H.264 defines a codec specification and there are multiple implementations, which means that there are many H.264 codecs, all of which create files that should play in all H.264 players. The most prominent H.264 codec is x264, which is the codec in popular open-source encoding tool FFmpeg, and many tools based upon FFmpeg, like HandBrake (Figure 1).
In Figure 1, you see two H.264 codecs, x264 and the Nvidia NVEnc codec which is accelerated by hardware in the NVIDIA graphics card. Beyond these two, companies like MainConcept, Beamr, AWS Elemental, and many others have developed H.264 codecs.
What’s important to know is that some H.264 encoding parameters, like Profile, Level, and Entropy Coding technique, are the same for all H.264. All H.264 encoders should allow you to set these parameters and you see Encoder Profile and Encoder Level on the very bottom of Figure 1. Profile and Level control the compatibility of the video file that you produce, so are critical parameters to understand.
Some other encoding controls are specific to the different H.264 codec implementations. For example, presets, which control a defined set of encoding parameters to trade-off encoding speed and quality, are different for all H.264 codecs. The x264 codec is famous for its presets ranging from Ultrafast to Placebo and you’ll see these in most encoders that use the x264 codec. However, you won’t see these options available in the AWS Elemental MediaConvert or the Adobe Media Encoder because they use different H.264 codecs.
In addition, note that each encoding tool makes different H.264 encoding options available to customers encoding with that tool.
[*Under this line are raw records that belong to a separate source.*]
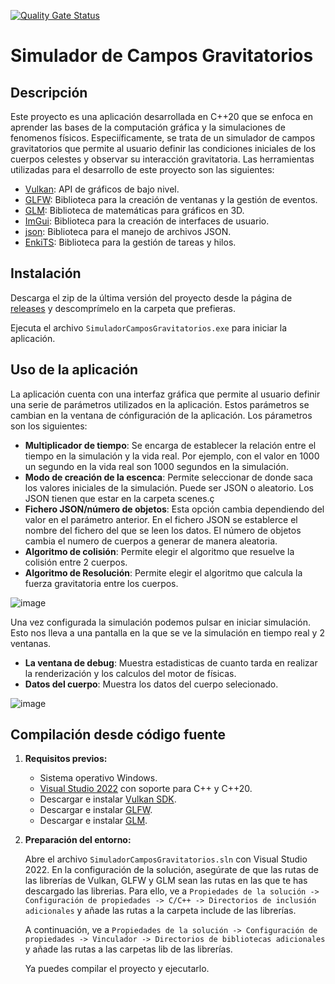 [![Quality Gate Status](https://sonarcloud.io/api/project_badges/measure?project=TanukiConDos_TFG&metric=alert_status)](https://sonarcloud.io/summary/new_code?id=TanukiConDos_TFG)
# Simulador de Campos Gravitatorios

## Descripción
Este proyecto es una aplicación desarrollada en C++20 que se enfoca en aprender las bases de la computación gráfica y la simulaciones de fenomenos físicos.
Especiíficamente, se trata de un simulador de campos gravitatorios que permite al usuario definir las condiciones iniciales de los cuerpos celestes y observar su interacción gravitatoria.
Las herramientas utilizadas para el desarrollo de este proyecto son las siguientes:
- [Vulkan](https://www.vulkan.org/): API de gráficos de bajo nivel.
- [GLFW](https://www.glfw.org/): Biblioteca para la creación de ventanas y la gestión de eventos.
- [GLM](https://glm.g-truc.net): Biblioteca de matemáticas para gráficos en 3D.
- [ImGui](https://github.com/ocornut/imgui): Biblioteca para la creación de interfaces de usuario.
- [json](https://json.nlohmann.me/): Biblioteca para el manejo de archivos JSON.
- [EnkiTS](https://github.com/dougbinks/enkiTS): Biblioteca para la gestión de tareas y hilos.

## Instalación
Descarga el zip de la última versión del proyecto desde la página de [releases]() y descomprímelo en la carpeta que prefieras.

Ejecuta el archivo `SimuladorCamposGravitatorios.exe` para iniciar la aplicación.

## Uso de la aplicación

La aplicación cuenta con una interfaz gráfica que permite al usuario definir una serie de parámetros utilizados en la aplicación. Estos parámetros se cambian en la ventana de cónfiguración de la aplicación.
Los párametros son los siguientes:

- **Multiplicador de tiempo**: Se encarga de establecer la relación entre el tiempo en la simulación y la vida real. Por ejemplo, con el valor en 1000 un segundo en la vida real son 1000 segundos en la simulación.
- **Modo de creación de la escenca**: Permite seleccionar de donde saca los valores iniciales de la simulación. Puede ser JSON o aleatorio. Los JSON tienen que estar en la carpeta scenes.ç
- **Fichero JSON/número de objetos**: Esta opción cambia dependiendo del valor en el parámetro anterior. En el fichero JSON se establerce el nombre del fichero del que se leen los datos. El número de objetos cambia el numero de cuerpos a generar de manera aleatoria.
- **Algoritmo de colisión**: Permite elegir el algoritmo que resuelve la colisión entre 2 cuerpos.
- **Algoritmo de Resolución**: Permite elegir el algoritmo que calcula la fuerza gravitatoria entre los cuerpos.

![image](https://github.com/user-attachments/assets/002a02bb-ecdf-4777-b890-5ca9421e6a36)


Una vez configurada la simulación podemos pulsar en iniciar simulación. Esto nos lleva a una pantalla en la que se ve la simulación en tiempo real y 2 ventanas.
- **La ventana de debug**: Muestra estadisticas de cuanto tarda en realizar la renderización y los calculos del motor de físicas.
- **Datos del cuerpo**: Muestra los datos del cuerpo selecionado.

![image](https://github.com/user-attachments/assets/bac0c520-61ef-4081-a132-24fd5c3f4ae9)


## Compilación desde código fuente
1. **Requisitos previos:**
   - Sistema operativo Windows.
   - [Visual Studio 2022](https://visualstudio.microsoft.com/vs/) con soporte para C++ y C++20.
   - Descargar e instalar [Vulkan SDK](https://vulkan.lunarg.com/sdk/home#windows).
   - Descargar e instalar [GLFW](https://www.glfw.org/download.html).
   - Descargar e instalar [GLM](https://github.com/g-truc/glm/releases).

2. **Preparación del entorno:**

   Abre el archivo `SimuladorCamposGravitatorios.sln` con Visual Studio 2022. En la configuración de la solución, asegúrate de que las rutas de las librerías de Vulkan,
   GLFW y GLM sean las rutas en las que te has descargado las librerias. Para ello, ve a `Propiedades de la solución -> Configuración de propiedades -> C/C++ -> Directorios de inclusión adicionales` 
   y añade las rutas a la carpeta include de las librerías.

   A continuación, ve a `Propiedades de la solución -> Configuración de propiedades -> Vinculador -> Directorios de bibliotecas adicionales` y añade las rutas a las carpetas lib de las librerías.

   Ya puedes compilar el proyecto y ejecutarlo.
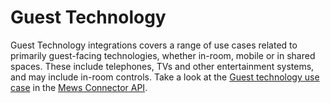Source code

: # Guest Technology

Guest Technology integrations covers a range of use cases related to primarily guest-facing technologies, whether in-room, mobile or in shared spaces.
These include telephones, TVs and other entertainment systems, and may include in-room controls.
Take a look at the [Guest technology use case](https://mews-systems.gitbook.io/connector-api/use-cases/guest-technology) in the [Mews Connector API](https://mews-systems.gitbook.io/connector-api).
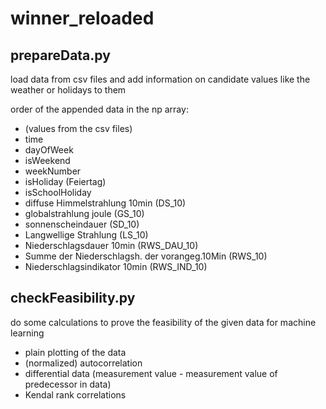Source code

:# winner_reloaded

## prepareData.py
load data from csv files and add information on candidate values like the weather or holidays to them

order of the appended data in the np array:
- (values from the csv files)
- time
- dayOfWeek
- isWeekend
- weekNumber
- isHoliday (Feiertag)
- isSchoolHoliday
- diffuse Himmelstrahlung 10min (DS_10)
- globalstrahlung joule (GS_10)
- sonnenscheindauer (SD_10)
- Langwellige Strahlung (LS_10)
- Niederschlagsdauer 10min (RWS_DAU_10)
- Summe der Niederschlagsh. der vorangeg.10Min (RWS_10)
- Niederschlagsindikator  10min (RWS_IND_10)

## checkFeasibility.py

do some calculations to prove the feasibility of the given data for machine learning

- plain plotting of the data
- (normalized) autocorrelation
- differential data (measurement value - measurement value of predecessor in data)
- Kendal rank correlations
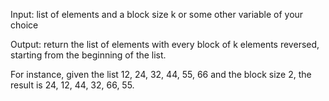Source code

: Input: list of elements and a block size k or some other variable of your choice

Output: return the list of elements with every block of k elements reversed, starting from the beginning of the list. 

For instance, given the list 12, 24, 32, 44, 55, 66 and the block size 2, the result is 24, 12, 44, 32, 66, 55. 


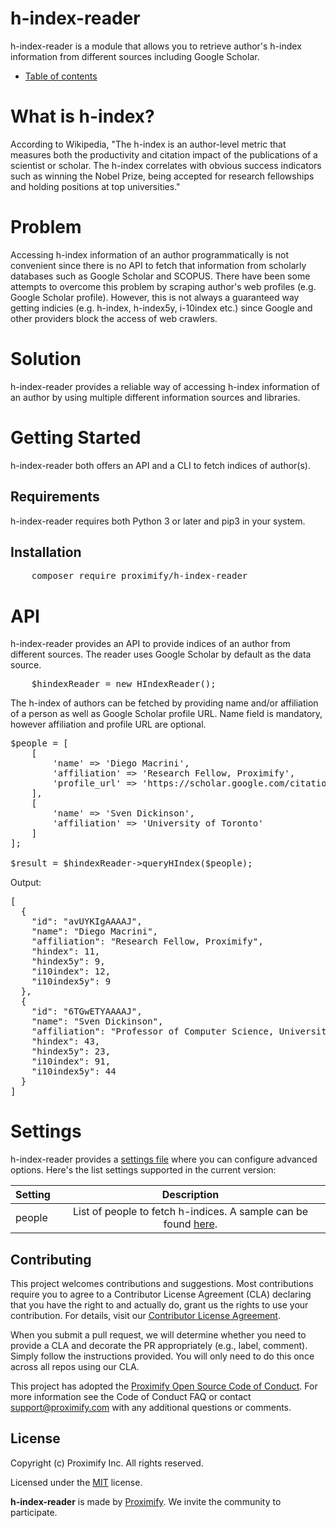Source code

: # h-index-reader

h-index-reader is a module that allows you to retrieve author's h-index information from different sources including Google Scholar.

-   [Table of contents](docs/toc.md)
 
# What is h-index?

According to Wikipedia, "The h-index is an author-level metric that measures both the productivity and citation impact of the publications of a scientist or scholar. The h-index correlates with obvious success indicators such as winning the Nobel Prize, being accepted for research fellowships and holding positions at top universities."

# Problem

Accessing h-index information of an author programmatically is not convenient since there is no API to fetch that information from scholarly databases such as Google Scholar and SCOPUS. There have been some attempts to overcome this problem by scraping author's web profiles (e.g. Google Scholar profile). However, this is not always a guaranteed way getting indicies (e.g. h-index, h-index5y, i-10index etc.) since Google and other providers block the access of web crawlers.

# Solution

h-index-reader provides a reliable way of accessing h-index information of an author by using multiple different information sources and libraries.

# Getting Started

h-index-reader both offers an API and a CLI to fetch indices of author(s). 


## Requirements 

h-index-reader requires both Python 3 or later and pip3 in your system.

## Installation
<pre>
    composer require proximify/h-index-reader
</pre>

# API 

h-index-reader provides an API to provide indices of an author from different sources.  The reader uses Google Scholar by default as the data source.

<pre>
    $hindexReader = new HIndexReader();
</pre>

The h-index of authors can be fetched by providing name and/or affiliation of a person as well as Google Scholar profile URL. Name field is mandatory, however affiliation and profile URL are optional.

<pre>
$people = [
    [
        'name' => 'Diego Macrini',
        'affiliation' => 'Research Fellow, Proximify',
        'profile_url' => 'https://scholar.google.com/citations?user=avUYKIgAAAAJ'
    ],
    [
        'name' => 'Sven Dickinson',
        'affiliation' => 'University of Toronto'
    ]
];

$result = $hindexReader->queryHIndex($people);
</pre>

Output:

<pre>
[
  {
    "id": "avUYKIgAAAAJ",
    "name": "Diego Macrini",
    "affiliation": "Research Fellow, Proximify",
    "hindex": 11,
    "hindex5y": 9,
    "i10index": 12,
    "i10index5y": 9
  },
  {
    "id": "6TGwETYAAAAJ",
    "name": "Sven Dickinson",
    "affiliation": "Professor of Computer Science, University of Toronto",
    "hindex": 43,
    "hindex5y": 23,
    "i10index": 91,
    "i10index5y": 44
  }
]
</pre>

# Settings
h-index-reader provides a [settings file](settings/HIndexReader.json) where you can configure advanced options. Here's the list settings supported in the current version:

| Setting        | Description           |
| ------------- |:-------------:|
| people      | List of people to fetch h-indices. A sample can be found [here](dev/dummyData.json). |


## Contributing

This project welcomes contributions and suggestions. Most contributions require you to agree to a Contributor License Agreement (CLA) declaring that you have the right to and actually do, grant us the rights to use your contribution. For details, visit our [Contributor License Agreement](https://github.com/Proximify/community/blob/master/docs/proximify-contribution-license-agreement.pdf).

When you submit a pull request, we will determine whether you need to provide a CLA and decorate the PR appropriately (e.g., label, comment). Simply follow the instructions provided. You will only need to do this once across all repos using our CLA.

This project has adopted the [Proximify Open Source Code of Conduct](https://github.com/Proximify/community/blob/master/docs/code_of_conduct.md). For more information see the Code of Conduct FAQ or contact support@proximify.com with any additional questions or comments.

## License

Copyright (c) Proximify Inc. All rights reserved.

Licensed under the [MIT](https://opensource.org/licenses/MIT) license.

**h-index-reader** is made by [Proximify](https://proximify.com). We invite the community to participate.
The Adobe Media Encoder is designed for content creators, not compressionists, so exposes the bare minimum of H.264 encoding parameters. AWS Elemental takes a similar approach with the GUI of MediaConvert but does expose some advanced parameters not available in the Adobe encoder.
Handbrake is for compression enthusiasts, and exposes a significant number of H.264 and x264 parameters, with the ability to add more via an advanced settings dialog. In general, when you’re first starting out, it’s best to stick to the default settings and not try to adjust settings that you don’t know.
Setting Generic Encoding Parameters
You can’t produce an H.264 file without setting a few file-related parameters. Here are the most critical parameters.
Setting Resolution/Bitrate/Frames Per Second
Every time you encode a video file with any codecs you set certain encoding parameters like those shown in Figure 2 (from Telestream Wirecast), including:
- Width and Height (or resolution): the width and height of the video file in pixels.
- Frames per second: The number of frames per second in the video file.
- Data rate: the amount of data per second in the video file.
I’ll discuss considerations for these parameters in the target-specific encoding section below.
Key Frame Interval (I-Frame Interval) or GOP Size
H.264 deploys three kinds of frames; I-frames, also called key frames, P-frames, and B-frames. I-frames are complete frames stored without reference to any other frame, in essence, complete JPG (a still image compression technology) frames. P-frames and B-frames leverage redundancies from other frames to encode more efficiently. For more on this topic, see here, here, and here.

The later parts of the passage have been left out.